TO DO:
Using the data below, gather each line that includes the word "host".

Entries taken from a collection:
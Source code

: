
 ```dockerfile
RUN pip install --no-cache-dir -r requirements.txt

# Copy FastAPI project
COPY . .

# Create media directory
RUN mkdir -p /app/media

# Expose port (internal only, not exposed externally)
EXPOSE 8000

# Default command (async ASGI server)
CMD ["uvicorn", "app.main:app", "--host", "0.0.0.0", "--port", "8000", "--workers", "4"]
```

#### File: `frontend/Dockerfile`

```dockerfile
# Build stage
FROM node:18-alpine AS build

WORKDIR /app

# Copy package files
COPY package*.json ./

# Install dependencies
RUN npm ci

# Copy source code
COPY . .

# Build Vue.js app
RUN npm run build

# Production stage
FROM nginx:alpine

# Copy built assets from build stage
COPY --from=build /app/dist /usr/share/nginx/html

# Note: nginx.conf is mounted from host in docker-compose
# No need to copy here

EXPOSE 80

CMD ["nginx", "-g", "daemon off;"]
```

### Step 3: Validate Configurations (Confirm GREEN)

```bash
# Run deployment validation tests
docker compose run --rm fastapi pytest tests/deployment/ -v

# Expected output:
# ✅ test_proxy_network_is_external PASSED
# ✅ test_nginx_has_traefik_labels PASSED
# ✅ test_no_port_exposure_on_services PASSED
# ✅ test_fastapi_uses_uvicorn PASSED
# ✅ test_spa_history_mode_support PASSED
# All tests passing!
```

RESULT OF THE TASK:
CMD ["uvicorn", "app.main:app", "--host", "0.0.0.0", "--port", "8000", "--workers", "4"]
# Note: nginx.conf is mounted from host in docker-compose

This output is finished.